The first four chapters (and perhaps more, but I haven't gotten there yet) parallel the life of the nation of Israel.
- Israel traces its ancestry back to Abraham. Jesus traces his ancestry back to Abraham.
- Israel was born in the promised land. Jesus was born in the promised land.
- Israel went to Egypt. Jesus went to Egypt.
- Moses called the people into the desert. John the Baptist called the people into the desert.
- Moses "baptized" people through the water of the Red Sea (Paul compares the crossing of the Red Sea to baptism [1 Corinthians 10:1-2]). John baptized people in water.
- The people of Israel were "baptized." Jesus was baptized.
- Israel spent 40 years in the wilderness. Jesus spent 40 days in the wilderness.
- Israel was tested in the wilderness (Deuteronomy. 8:2). Jesus was tested in the wilderness.

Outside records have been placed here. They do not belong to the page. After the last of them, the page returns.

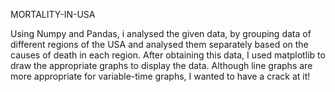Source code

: MORTALITY-IN-USA

Using Numpy and Pandas, i analysed the given data, by grouping data of different regions of the USA and analysed them separately based on the causes of death in each region. After obtaining this data, I used matplotlib to draw the appropriate graphs to display the data. 
Although line graphs are more appropriate for variable-time graphs, I wanted to have a crack at it!


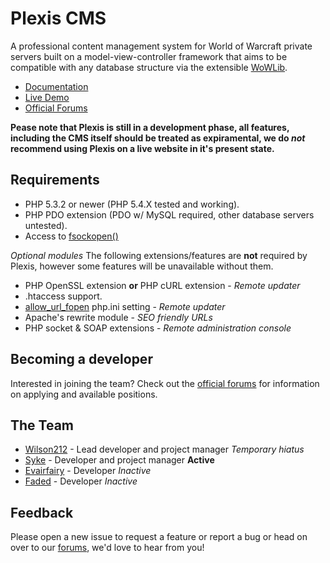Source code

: Plexis CMS
==========

A professional content management system for World of Warcraft private servers built on a model-view-controller framework that aims to be compatible with any database structure via the extensible [WoWLib](https://github.com/Plexis/Wowlib).

* [Documentation](http://plexis.github.com/Plexis/)
* [Live Demo](http://plexis.tk/demo/)
* [Official Forums](http://plexis.tk/forum/)

**Pease note that Plexis is still in a development phase, all features, including the CMS itself should be treated as expiramental, we do *not* recommend using Plexis on a live website in it's present state.**

Requirements
------------

* PHP 5.3.2 or newer (PHP 5.4.X tested and working).
* PHP PDO extension (PDO w/ MySQL required, other database servers untested).
* Access to [fsockopen()](http://php.net/manual/en/function.fsockopen.php)

*Optional modules*
The following extensions/features are **not** required by Plexis, however some features will be unavailable without them.

* PHP OpenSSL extension **or** PHP cURL extension - *Remote updater*
* .htaccess support.
* [allow_url_fopen](http://www.php.net/manual/en/filesystem.configuration.php#ini.allow-url-fopen) php.ini setting - *Remote updater*
* Apache's rewrite module - *SEO friendly URLs*
* PHP socket & SOAP extensions - *Remote administration console*

Becoming a developer
--------------------

Interested in joining the team? Check out the [official forums](http://plexis.tk/forum/showthread.php?tid=4) for information on applying and available positions.

The Team
--------

* [Wilson212](https://github.com/wilson212) - Lead developer and project manager *Temporary hiatus*
* [Syke](https://github.com/Syke94) - Developer and project manager **Active**
* [Evairfairy](https://github.com/Evairfairy) - Developer *Inactive*
* [Faded](https://github.com/Faded) - Developer *Inactive*

Feedback
--------

Please open a new issue to request a feature or report a bug or head on over to our [forums](http://plexis.tk/forum/), we'd love to hear from you!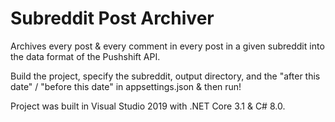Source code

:# Subreddit Post Archiver

Archives every post & every comment in every post in a given subreddit into the data format of the Pushshift API.

Build the project, specify the subreddit, output directory, and the "after this date" / "before this date" in appsettings.json & then run!

Project was built in Visual Studio 2019 with .NET Core 3.1 & C# 8.0.

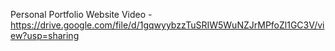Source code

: Personal Portfolio Website Video -
https://drive.google.com/file/d/1gqwyybzzTuSRIW5WuNZJrMPfoZl1GC3V/view?usp=sharing
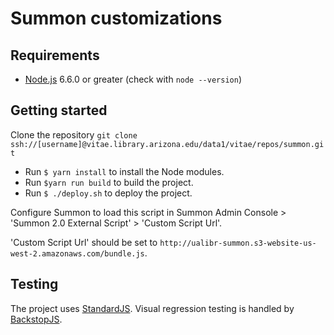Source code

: # Summon customizations

## Requirements

* [Node.js](https://nodejs.org/en/) 6.6.0 or greater (check with `node --version`)

## Getting started

Clone the repository `git clone ssh://[username]@vitae.library.arizona.edu/data1/vitae/repos/summon.git`

* Run `$ yarn install` to install the Node modules.
* Run `$yarn run build` to build the project.
* Run `$ ./deploy.sh` to deploy the project.

Configure Summon to load this script in Summon Admin Console > 'Summon 2.0 External Script' > 'Custom Script Url'.

'Custom Script Url' should be set to `http://ualibr-summon.s3-website-us-west-2.amazonaws.com/bundle.js`.

## Testing

The project uses [StandardJS](https://standardjs.com). Visual regression testing is handled by [BackstopJS](https://github.com/garris/BackstopJS).
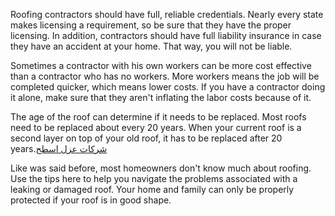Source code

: Roofing contractors should have full, reliable credentials. Nearly every
state makes licensing a requirement, so be sure that they have the
proper licensing. In addition, contractors should have full liability
insurance in case they have an accident at your home. That way, you will
not be liable.

Sometimes a contractor with his own workers can be more cost effective
than a contractor who has no workers. More workers means the job will be
completed quicker, which means lower costs. If you have a contractor
doing it alone, make sure that they aren't inflating the labor costs
because of it.

The age of the roof can determine if it needs to be replaced. Most roofs
need to be replaced about every 20 years. When your current roof is a
second layer on top of your old roof, it has to be replaced after 20
years.[شركات عزل
اسطح](http://www.jeddah-ksa.com/%D8%A7%D9%81%D8%B6%D9%84-%D8%B4%D8%B1%D9%83%D8%A9-%D8%B9%D8%B2%D9%84-%D8%A7%D8%B3%D8%B7%D8%AD-%D8%A8%D8%AC%D8%AF%D8%A9/)

Like was said before, most homeowners don't know much about roofing. Use
the tips here to help you navigate the problems associated with a
leaking or damaged roof. Your home and family can only be properly
protected if your roof is in good shape.
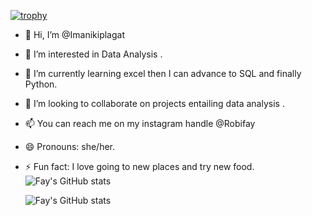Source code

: [![trophy](https://github-profile-trophy.vercel.app/?username=Imanikiplagat&theme=onedark)](https://github.com/ryo-ma/github-profile-trophy)


- 👋 Hi, I’m @Imanikiplagat
- 👀 I’m interested in Data Analysis .
- 🌱 I’m currently learning excel then I can advance to SQL and finally Python.
- 💞️ I’m looking to collaborate on projects entailing data analysis .
- 📫 You can reach me on my instagram handle @Robifay
- 😄 Pronouns: she/her.
- ⚡ Fun fact: I love going to new places and try new food.
  ![Fay's GitHub stats](https://github-readme-stats.vercel.app/api?username=Imanikiplagat&show_icons=true&theme=radical)
  
  ![Fay's GitHub stats](https://github-readme-stats.vercel.app/api?username=Imanikiplagat&show_icons=true&theme=radical)


<!---
Imanikiplagat/Imanikiplagat is a ✨ special ✨ repository because its `README.md` (this file) appears on your GitHub profile.
You can click the Preview link to take a look at your changes.
--->
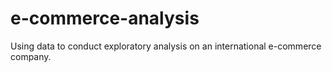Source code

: # e-commerce-analysis
Using data to conduct exploratory analysis on an international e-commerce company. 
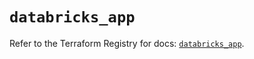 # `databricks_app`

Refer to the Terraform Registry for docs: [`databricks_app`](https://registry.terraform.io/providers/databricks/databricks/1.86.0/docs/resources/app).
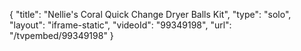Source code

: {
    "title": "Nellie's Coral Quick Change Dryer Balls Kit",
    "type": "solo",
    "layout": "iframe-static",
    "videoId": "99349198",
    "url": "\/tvpembed\/99349198"
}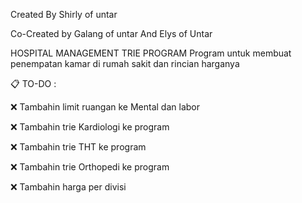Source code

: Created By Shirly of untar

Co-Created by Galang of untar And Elys of Untar

HOSPITAL MANAGEMENT TRIE PROGRAM 
Program untuk membuat penempatan kamar di rumah sakit dan rincian harganya 

📋 TO-DO :

❌ Tambahin limit ruangan ke Mental dan labor

❌ Tambahin trie Kardiologi ke program

❌ Tambahin trie THT ke program

❌ Tambahin trie Orthopedi ke program

❌ Tambahin harga per divisi
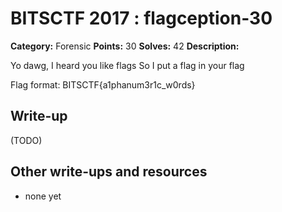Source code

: # BITSCTF 2017 : flagception-30

**Category:** Forensic
**Points:** 30
**Solves:** 42
**Description:**

Yo dawg, I heard you like flags
So I put a flag in your flag

Flag format: BITSCTF{a1phanum3r1c_w0rds}


## Write-up

(TODO)

## Other write-ups and resources

* none yet
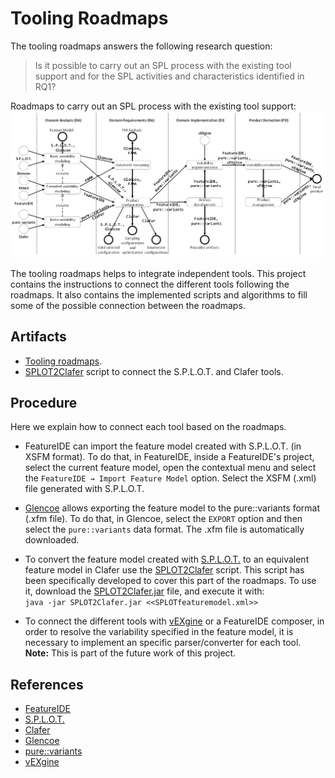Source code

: # Tooling Roadmaps
The tooling roadmaps answers the following research question:
> Is it possible to carry out an SPL process with the existing tool support and for the SPL activities and characteristics identified in RQ1?

Roadmaps to carry out an SPL process with the existing tool support:
![Roadmap](roadmaps.png)

The tooling roadmaps helps to integrate independent tools. This project contains the instructions to connect the different tools following the roadmaps. It also contains the implemented scripts and algorithms to fill some of the possible connection between the roadmaps.

## Artifacts
* [Tooling roadmaps](roadmaps.png).
* [SPLOT2Clafer](https://github.com/jmhorcas/SPLOT2Clafer) script to connect the S.P.L.O.T. and Clafer tools.

## Procedure
Here we explain how to connect each tool based on the roadmaps.
* FeatureIDE can import the feature model created with S.P.L.O.T. (in XSFM format). To do that, in FeatureIDE, inside a FeatureIDE's project, select the current feature model, open the contextual menu and select the `FeatureIDE → Import Feature Model` option. Select the XSFM (.xml) file generated with S.P.L.O.T.

* [Glencoe](https://glencoe.hochschule-trier.de/) allows exporting the feature model to the pure::variants format (.xfm file). To do that, in Glencoe, select the `EXPORT` option and then select the `pure::variants` data format. The .xfm file is automatically downloaded.

* To convert the feature model created with [S.P.L.O.T.](http://www.splot-research.org/) to an equivalent feature model in Clafer use the [SPLOT2Clafer](https://github.com/jmhorcas/SPLOT2Clafer) script. This script has been specifically developed to cover this part of the roadmaps. To use it, download the [SPLOT2Clafer.jar](https://github.com/jmhorcas/SPLOT2Clafer/blob/master/SPLOT2Clafer.jar) file, and execute it with:  
 `java -jar SPLOT2Clafer.jar <<SPLOTfeaturemodel.xml>>`

* To connect the different tools with [vEXgine](http://caosd.lcc.uma.es/vexgine/) or a FeatureIDE composer, in order to resolve the variability specified in the feature model, it is necessary to implement an specific parser/converter for each tool.  
  **Note:** This is part of the future work of this project.

## References
* [FeatureIDE](http://www.featureide.com/)
* [S.P.L.O.T.](http://www.splot-research.org/)
* [Clafer](https://www.clafer.org/)
* [Glencoe](https://glencoe.hochschule-trier.de/)
* [pure::variants](https://www.pure-systems.com/)
* [vEXgine](http://caosd.lcc.uma.es/vexgine/)
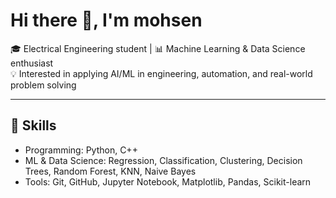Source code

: # Hi there 👋, I'm mohsen

🎓 Electrical Engineering student | 📊 Machine Learning & Data Science enthusiast  
💡 Interested in applying AI/ML in engineering, automation, and real-world problem solving  

---

## 🔧 Skills
- Programming: Python, C++  
- ML & Data Science: Regression, Classification, Clustering, Decision Trees, Random Forest, KNN, Naive Bayes  
- Tools: Git, GitHub, Jupyter Notebook, Matplotlib, Pandas, Scikit-learn  

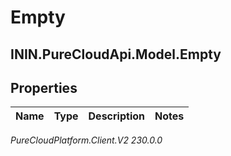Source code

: # Empty

## ININ.PureCloudApi.Model.Empty

## Properties

|Name | Type | Description | Notes|
|------------ | ------------- | ------------- | -------------|



_PureCloudPlatform.Client.V2 230.0.0_
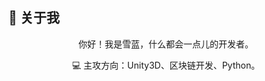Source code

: 
## 👋 关于我
<div align="center">
    <p>你好！我是雪蓝，什么都会一点儿的开发者。</p>
    <p>💻 主攻方向：Unity3D、区块链开发、Python。</p>
</div>
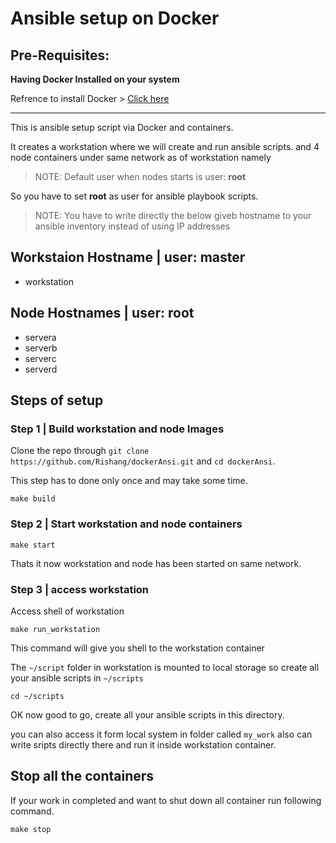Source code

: 
# Ansible setup on Docker

## Pre-Requisites:

**Having Docker Installed on your system**

Refrence to install Docker > [Click here](https://docs.docker.com/engine/install/)

------

This is ansible setup script via Docker and containers.

It creates a workstation where we will create and run ansible scripts.
and 4 node containers under same network as of workstation namely

>NOTE: Default user when nodes starts is user: **root**

So you have to set **root** as user for ansible playbook scripts.

>NOTE: You have to write directly the below giveb hostname to your ansible inventory instead of using  IP addresses

## **Workstaion Hostname | user: master**

- workstation

## **Node Hostnames | user: root**

- servera
- serverb
- serverc
- serverd

## Steps of setup

### Step 1 | Build workstation and node Images

Clone the repo through `git clone https://github.com/Rishang/dockerAnsi.git` and `cd dockerAnsi`.

This step has to done only once and may take some time.

    make build

### Step 2 | Start workstation and node containers

    make start

Thats it now workstation and node has been started on same network.

### Step 3 | access workstation

Access shell of workstation

    make run_workstation

This command will give you shell to the workstation container

The `~/script` folder in workstation is mounted to local storage so create all your ansible scripts in `~/scripts`

    cd ~/scripts

OK now good to go, create all your ansible scripts in this directory.

you can also access it form local system in folder called `my_work` also can write sripts directly there and run it inside workstation container.

## Stop all the containers

If your work in completed and want to shut down all container run following command.

    make stop
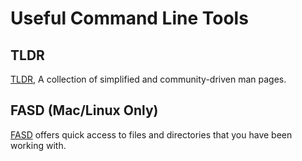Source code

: # Useful Command Line Tools

## TLDR

[TLDR](https://github.com/tldr-pages/tldr), A collection of simplified and community-driven man pages.

## FASD (Mac/Linux Only)

[FASD](https://github.com/clvv/fasd) offers quick access to files and directories that you have been working with.
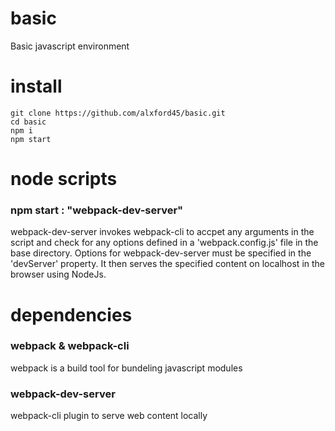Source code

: # basic

Basic javascript environment

# install

    git clone https://github.com/alxford45/basic.git
    cd basic
    npm i
    npm start

# node scripts

### npm start : "webpack-dev-server"

webpack-dev-server invokes webpack-cli to accpet any arguments in the script and check for any options defined in a 'webpack.config.js' file in the base directory. Options for webpack-dev-server must be specified in the 'devServer' property. It then serves the specified content on localhost in the browser using NodeJs.

# dependencies

### webpack & webpack-cli

webpack is a build tool for bundeling javascript modules

### webpack-dev-server

webpack-cli plugin to serve web content locally
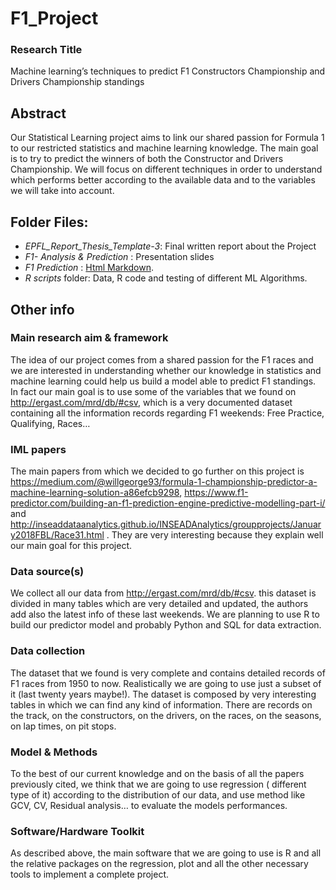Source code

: # F1_Project
### Research Title
Machine learning’s techniques to predict F1 Constructors Championship and Drivers Championship standings

## Abstract
Our Statistical Learning project aims to link our shared passion for Formula 1 to our restricted statistics and machine learning knowledge. The main goal is to try to predict the winners of both the Constructor and Drivers Championship. We will focus on different techniques in order to understand which performs better according to the available data and to the variables we will take into account.

## Folder Files:
- *EPFL_Report_Thesis_Template-3*: Final written report about the Project
- *F1- Analysis & Prediction* : Presentation slides 
- *F1 Prediction* : [Html Markdown](https://htmlpreview.github.io/?https://github.com/LudovicoLentini/F1_Project/blob/main/F1-prediction.html).
- *R scripts* folder: Data, R code and testing of different ML Algorithms.

## Other info
### Main research aim & framework
The idea of our project comes from a shared passion for the F1 races and we are interested in understanding whether our knowledge in statistics and machine learning could help us build a model able to predict F1 standings. In fact our main goal is to use some of the variables that we found on http://ergast.com/mrd/db/#csv, which is a very documented dataset containing all the information records regarding F1 weekends: Free Practice, Qualifying, Races…

### IML papers
The main papers from which we decided to go further on this project is https://medium.com/@willgeorge93/formula-1-championship-predictor-a-machine-learning-solution-a86efcb9298, https://www.f1-predictor.com/building-an-f1-prediction-engine-predictive-modelling-part-i/ and http://inseaddataanalytics.github.io/INSEADAnalytics/groupprojects/January2018FBL/Race31.html . They are very interesting because they explain well our main goal for this project.

### Data source(s)
We collect all our data from http://ergast.com/mrd/db/#csv. this dataset is divided in many tables which are very detailed and updated, the authors add also the latest info of these last weekends. We are planning to use R to build our predictor model and probably Python and SQL for data extraction.

### Data collection
The dataset that we found is very complete and contains detailed records of F1 races from 1950 to now. Realistically we are going to use just a subset of it (last twenty years maybe!). The dataset is composed by very interesting tables in which we can find any kind of information. There are records on the track, on the constructors, on the drivers, on the races, on the seasons, on lap times, on pit stops.

### Model & Methods
To the best of our current knowledge and on the basis of all the papers previously cited, we think that we are going to use regression ( different type of it) according to the distribution of our data, and use method like GCV, CV, Residual analysis… to evaluate the models performances.

### Software/Hardware Toolkit
As described above, the main software that we are going to use is R and all the relative packages on the regression, plot and all the other necessary tools to implement a complete project.



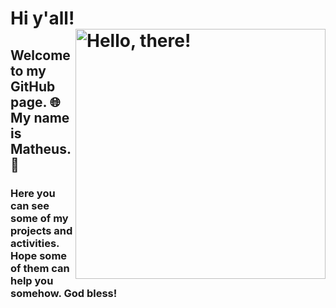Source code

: # Hi y'all!  <a href="#"> <img src="https://media.tenor.com/l_bu3JheqaoAAAAC/clint-eastwood-the-good-the-bad-and-the-ugly.gif" title="hello" width="400" height="auto" align="right" alt="Hello, there!"> </a>
## Welcome to my GitHub page. 🌐 <br> My name is Matheus. 🤝

### Here you can see some of my projects and activities. Hope some of them can help you somehow. God bless!

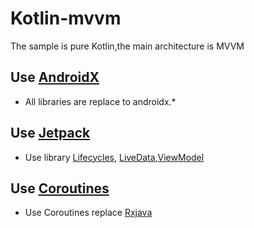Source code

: # Kotlin-mvvm
The sample is pure Kotlin,the main architecture is MVVM

## Use [AndroidX](https://developer.android.com/topic/libraries/support-library/androidx-overview)
 - All libraries are replace to androidx.*

## Use [Jetpack](https://developer.android.com/jetpack/)
 - Use library [Lifecycles](https://developer.android.com/topic/libraries/architecture/lifecycle),
 [LiveData](https://developer.android.com/topic/libraries/architecture/livedata),[ViewModel](https://developer.android.com/topic/libraries/architecture/viewmodel)
 
## Use [Coroutines](https://kotlinlang.org/docs/reference/coroutines.html)
 - Use Coroutines replace [Rxjava](https://github.com/ReactiveX/RxJava)
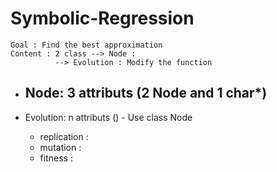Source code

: # Symbolic-Regression
	Goal : Find the best approximation
	Content : 2 class --> Node : 
			  --> Evolution : Modify the function


- Node: 3 attributs (2 Node and 1 char*)
	- 

- Evolution: n attributs () - Use class Node
	- replication : 
	- mutation : 
	- fitness : 
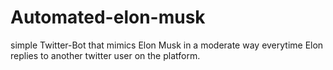 # Automated-elon-musk


simple Twitter-Bot that mimics Elon Musk in a moderate way everytime Elon replies 
to another twitter user on the platform. 
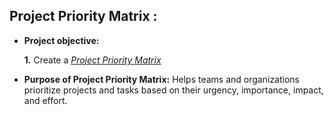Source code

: ## Project Priority Matrix :


- **Project objective:** 

    **1.** Create a _[Project Priority Matrix](https://github.com/harihub98/Excel-Project-Priority-Matrix/blob/main/Project%20Priority%20Matrix.pdf)_
  
- **Purpose of Project Priority Matrix:** Helps teams and organizations prioritize projects and tasks based on their urgency, importance, impact, and effort.
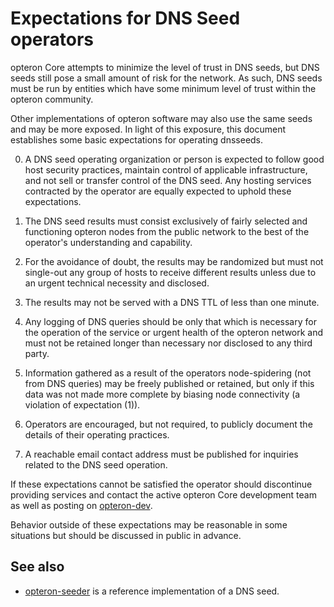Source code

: Expectations for DNS Seed operators
====================================

opteron Core attempts to minimize the level of trust in DNS seeds,
but DNS seeds still pose a small amount of risk for the network.
As such, DNS seeds must be run by entities which have some minimum
level of trust within the opteron community.

Other implementations of opteron software may also use the same
seeds and may be more exposed. In light of this exposure, this
document establishes some basic expectations for operating dnsseeds.

0. A DNS seed operating organization or person is expected to follow good
host security practices, maintain control of applicable infrastructure,
and not sell or transfer control of the DNS seed. Any hosting services
contracted by the operator are equally expected to uphold these expectations.

1. The DNS seed results must consist exclusively of fairly selected and
functioning opteron nodes from the public network to the best of the
operator's understanding and capability.

2. For the avoidance of doubt, the results may be randomized but must not
single-out any group of hosts to receive different results unless due to an
urgent technical necessity and disclosed.

3. The results may not be served with a DNS TTL of less than one minute.

4. Any logging of DNS queries should be only that which is necessary
for the operation of the service or urgent health of the opteron
network and must not be retained longer than necessary nor disclosed
to any third party.

5. Information gathered as a result of the operators node-spidering
(not from DNS queries) may be freely published or retained, but only
if this data was not made more complete by biasing node connectivity
(a violation of expectation (1)).

6. Operators are encouraged, but not required, to publicly document the
details of their operating practices.

7. A reachable email contact address must be published for inquiries
related to the DNS seed operation.

If these expectations cannot be satisfied the operator should
discontinue providing services and contact the active opteron
Core development team as well as posting on
[opteron-dev](https://lists.linuxfoundation.org/mailman/listinfo/opteron-dev).

Behavior outside of these expectations may be reasonable in some
situations but should be discussed in public in advance.

See also
----------
- [opteron-seeder](https://github.com/sipa/opteron-seeder) is a reference implementation of a DNS seed.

- Israel was hungry in the wilderness (Deut. 8:3). Jesus was hungry in the wilderness.
- God provided Israel with food in the wilderness. God provided Jesus with (spiritual) food in the wilderness. (I think this is suggested by Jesus' reply to the devil in Matt. 3:4, that "Man does not live by bread alone but on every word that comes from the mouth of God.")
- When Moses leadership ended, Joshua took over. When John's leadership ended (with his imprisonment), Jesus took over.
- In Hebrew, Joshua's name and Jesus' name are the same.
- Joshua went throughout the promised land with his army. Jesus went throughout the promised land with his followers.
I think I first noticed this in reading Matthew 2:15, that says Jesus' return from Egypt was a fulfillment of the prophesy: "Out of Egypt I called my son." But in looking back at Hosea 11:1 it appears that the passage was referring to God calling the people of Israel (figuratively called "my son") out of Egypt.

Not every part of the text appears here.